Now we have the task of finding the analog of temperature when we have only the Fermi-Dirac particle kinetic energy. It is obvious that temperature is a linear measure of the increase of FD particles above their kinetic energy at absolute zero. First we need the kinetic energy of all the particles in a single ring. The number of particles in occupied ring `n` is:

`N_n="Integer"(2pin)`

and all of the particles have the kinetic energy `E_n=1/2(ndeltak)^2` If all rings out to rin `n` are fully occupied, the total energy of particles out to ring n is`E_("sum")=sum_1^n(2pi i^3delta k^2)`

and for large n that sum can be given by its integral:`E_("sum")=2pin^4/4delta k^2`

The total number of particles out to ring `n` is obtained by its integral`N_("sum")=2pin^2/2`

so the average energy of particles out to ring `n_(Fermi)` is`E_(avg)=E_("sum")/N_("sum")=(n_(Fermi)^2delta k^2)/2=E_(Fermi)/2`

Their kinetic energy at absolute zero is a simple function of the Fermi energy `E_(Fermi)` which is related to the Fermi momentum `k_(Fermi)=n_(Fermi)deltak` as`E_(Fermi)=1/2 k_(Fermi)^2`

When we add the extra occupied gapped ring with gap `deltan_(gap)`to the rings at `n_F` we increase the total energy to:`E'_("sum")=2pin_(Fermi)^4/4delta k^2+2pi(n_(Fermi)+deltan_(gap))^3delta k^2`

and we increase the total number of occupied states to`N'_("sum")=2pin_(Fermi)^2/2+2pi((n_(Fermi)+deltan_(gap))`

The new average state energy then becomes:`E'(avg)=(E'_("sum"))/(N'_("sum"))`

Then the Boltzmann temperature energy is proportional to`k_BT=E'(avg)-E(avg)=E'(avg)-E_(Fermi)/2\ \ \ \ (1)`

where `k_B` is the Boltzmann constant and `T` is absolute temperature.The expression of the Fermi-Dirac temperature distribution is

`FD(E,T)=1/(exp((E-mu)/(k_BT))+1)`

where E is particle energy, T is Kelvin temperature and `mu` is the chemical potential.For FD particles the chemical potential is just the maximum energy of occupied states at absolute zero which is `E_(Fermi)`.

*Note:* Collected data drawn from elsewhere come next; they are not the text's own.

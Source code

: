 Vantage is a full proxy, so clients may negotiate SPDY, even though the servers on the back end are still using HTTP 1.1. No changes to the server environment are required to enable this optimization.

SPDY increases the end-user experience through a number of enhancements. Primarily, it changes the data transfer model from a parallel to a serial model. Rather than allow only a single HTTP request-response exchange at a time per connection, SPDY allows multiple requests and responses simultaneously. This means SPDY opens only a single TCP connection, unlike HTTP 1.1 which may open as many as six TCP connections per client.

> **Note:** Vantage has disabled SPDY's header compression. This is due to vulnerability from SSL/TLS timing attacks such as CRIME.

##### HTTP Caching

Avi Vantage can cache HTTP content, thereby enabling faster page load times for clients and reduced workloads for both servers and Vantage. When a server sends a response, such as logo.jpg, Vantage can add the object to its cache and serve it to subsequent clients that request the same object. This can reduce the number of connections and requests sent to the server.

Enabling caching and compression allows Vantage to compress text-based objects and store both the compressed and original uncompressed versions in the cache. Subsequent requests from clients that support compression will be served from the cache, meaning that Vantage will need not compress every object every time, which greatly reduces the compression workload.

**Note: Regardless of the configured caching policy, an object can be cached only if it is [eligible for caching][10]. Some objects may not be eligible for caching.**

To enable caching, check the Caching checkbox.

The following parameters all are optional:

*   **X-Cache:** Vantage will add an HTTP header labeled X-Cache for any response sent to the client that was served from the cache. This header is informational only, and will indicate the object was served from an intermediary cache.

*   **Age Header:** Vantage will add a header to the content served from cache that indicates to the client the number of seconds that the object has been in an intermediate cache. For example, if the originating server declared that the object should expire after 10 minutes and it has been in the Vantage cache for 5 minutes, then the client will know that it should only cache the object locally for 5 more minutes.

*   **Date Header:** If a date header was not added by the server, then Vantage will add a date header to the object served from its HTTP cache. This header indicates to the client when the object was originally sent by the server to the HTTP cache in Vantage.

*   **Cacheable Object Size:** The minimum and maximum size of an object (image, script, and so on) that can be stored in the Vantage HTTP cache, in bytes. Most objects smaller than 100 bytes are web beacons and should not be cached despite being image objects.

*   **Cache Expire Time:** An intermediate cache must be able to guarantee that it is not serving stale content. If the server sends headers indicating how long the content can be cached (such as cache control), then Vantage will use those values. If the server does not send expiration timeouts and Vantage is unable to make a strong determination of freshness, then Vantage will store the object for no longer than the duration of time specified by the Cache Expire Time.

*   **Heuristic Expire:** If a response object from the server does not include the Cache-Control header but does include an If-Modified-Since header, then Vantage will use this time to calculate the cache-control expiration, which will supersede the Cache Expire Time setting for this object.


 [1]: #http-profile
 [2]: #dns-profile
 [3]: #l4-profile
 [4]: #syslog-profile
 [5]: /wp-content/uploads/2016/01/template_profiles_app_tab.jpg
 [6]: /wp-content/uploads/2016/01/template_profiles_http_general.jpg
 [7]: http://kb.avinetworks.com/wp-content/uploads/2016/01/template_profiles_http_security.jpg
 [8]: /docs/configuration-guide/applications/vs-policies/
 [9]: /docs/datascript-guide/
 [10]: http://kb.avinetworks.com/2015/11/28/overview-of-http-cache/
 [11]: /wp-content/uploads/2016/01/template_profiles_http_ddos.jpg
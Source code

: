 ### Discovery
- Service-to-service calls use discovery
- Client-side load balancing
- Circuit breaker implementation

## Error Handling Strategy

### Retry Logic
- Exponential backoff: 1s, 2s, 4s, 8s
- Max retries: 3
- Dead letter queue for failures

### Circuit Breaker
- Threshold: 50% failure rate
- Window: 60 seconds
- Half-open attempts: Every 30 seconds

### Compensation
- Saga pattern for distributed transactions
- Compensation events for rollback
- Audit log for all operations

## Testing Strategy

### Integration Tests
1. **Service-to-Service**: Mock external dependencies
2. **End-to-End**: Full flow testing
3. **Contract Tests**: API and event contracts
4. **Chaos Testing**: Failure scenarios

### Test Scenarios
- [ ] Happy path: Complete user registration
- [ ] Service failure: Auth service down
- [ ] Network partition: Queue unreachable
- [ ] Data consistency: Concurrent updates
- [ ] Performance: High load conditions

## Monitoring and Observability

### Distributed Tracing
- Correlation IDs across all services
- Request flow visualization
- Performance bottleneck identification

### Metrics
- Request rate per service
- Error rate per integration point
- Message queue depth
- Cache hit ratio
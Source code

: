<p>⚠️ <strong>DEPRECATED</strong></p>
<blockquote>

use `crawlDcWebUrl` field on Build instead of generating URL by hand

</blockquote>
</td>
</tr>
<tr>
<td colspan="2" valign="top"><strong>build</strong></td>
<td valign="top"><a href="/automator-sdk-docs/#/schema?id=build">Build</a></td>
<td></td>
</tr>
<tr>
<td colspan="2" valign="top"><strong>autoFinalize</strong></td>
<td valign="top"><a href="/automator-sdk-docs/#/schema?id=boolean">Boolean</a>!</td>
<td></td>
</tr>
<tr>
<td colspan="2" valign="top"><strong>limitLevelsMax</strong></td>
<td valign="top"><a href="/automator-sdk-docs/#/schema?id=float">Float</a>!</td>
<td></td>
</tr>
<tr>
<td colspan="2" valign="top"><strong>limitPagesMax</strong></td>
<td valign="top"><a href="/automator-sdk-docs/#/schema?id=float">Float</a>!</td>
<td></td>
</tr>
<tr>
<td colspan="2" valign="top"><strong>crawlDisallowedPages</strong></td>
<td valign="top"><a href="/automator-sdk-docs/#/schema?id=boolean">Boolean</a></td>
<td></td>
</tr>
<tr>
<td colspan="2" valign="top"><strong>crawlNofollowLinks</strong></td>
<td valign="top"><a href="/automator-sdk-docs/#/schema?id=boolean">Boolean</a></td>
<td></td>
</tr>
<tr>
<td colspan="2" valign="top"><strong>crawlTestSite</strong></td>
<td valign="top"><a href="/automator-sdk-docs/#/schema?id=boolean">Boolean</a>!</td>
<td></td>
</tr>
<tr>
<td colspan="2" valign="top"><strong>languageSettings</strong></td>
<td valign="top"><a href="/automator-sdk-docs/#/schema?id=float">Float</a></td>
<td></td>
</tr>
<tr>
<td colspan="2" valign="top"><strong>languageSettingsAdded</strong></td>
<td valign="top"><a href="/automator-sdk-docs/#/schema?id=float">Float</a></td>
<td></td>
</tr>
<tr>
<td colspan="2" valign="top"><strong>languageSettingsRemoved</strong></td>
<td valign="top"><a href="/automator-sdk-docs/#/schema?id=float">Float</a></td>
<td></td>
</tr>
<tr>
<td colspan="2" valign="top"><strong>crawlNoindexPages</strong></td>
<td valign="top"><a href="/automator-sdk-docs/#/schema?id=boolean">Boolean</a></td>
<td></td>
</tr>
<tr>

Then we can use the expression for `k_BT` to complete our expression for `FD`:`FD(E,E'(avg),E_(Fermi))=1/(exp(E-E_(Fermi))/(E'(avg)-E_(Fermi)/2)+1) \ \ \ \ (2)`

To get the actual density of states Vs `|k|` of the rings, equation 2 must be multiplied by the number of states in each ring.`(dN(k))/(dk)="Integer"((2pik)/(deltak))FD(E,E'(avg),E_(Fermi))\ \ \ \ \(3)`

Equation 3 is plotted in blue on Canvas 2. Its plot maximum is set to the height of Canvas 2. After pressing Start and letting the program run for a significant time, the learner should note how well the red statistical distribution agrees with the blue plot of equation 3. The statistical plot maximum is also set to the height of Canvas 2 so as to be comparable to equation 3. That is what is expected.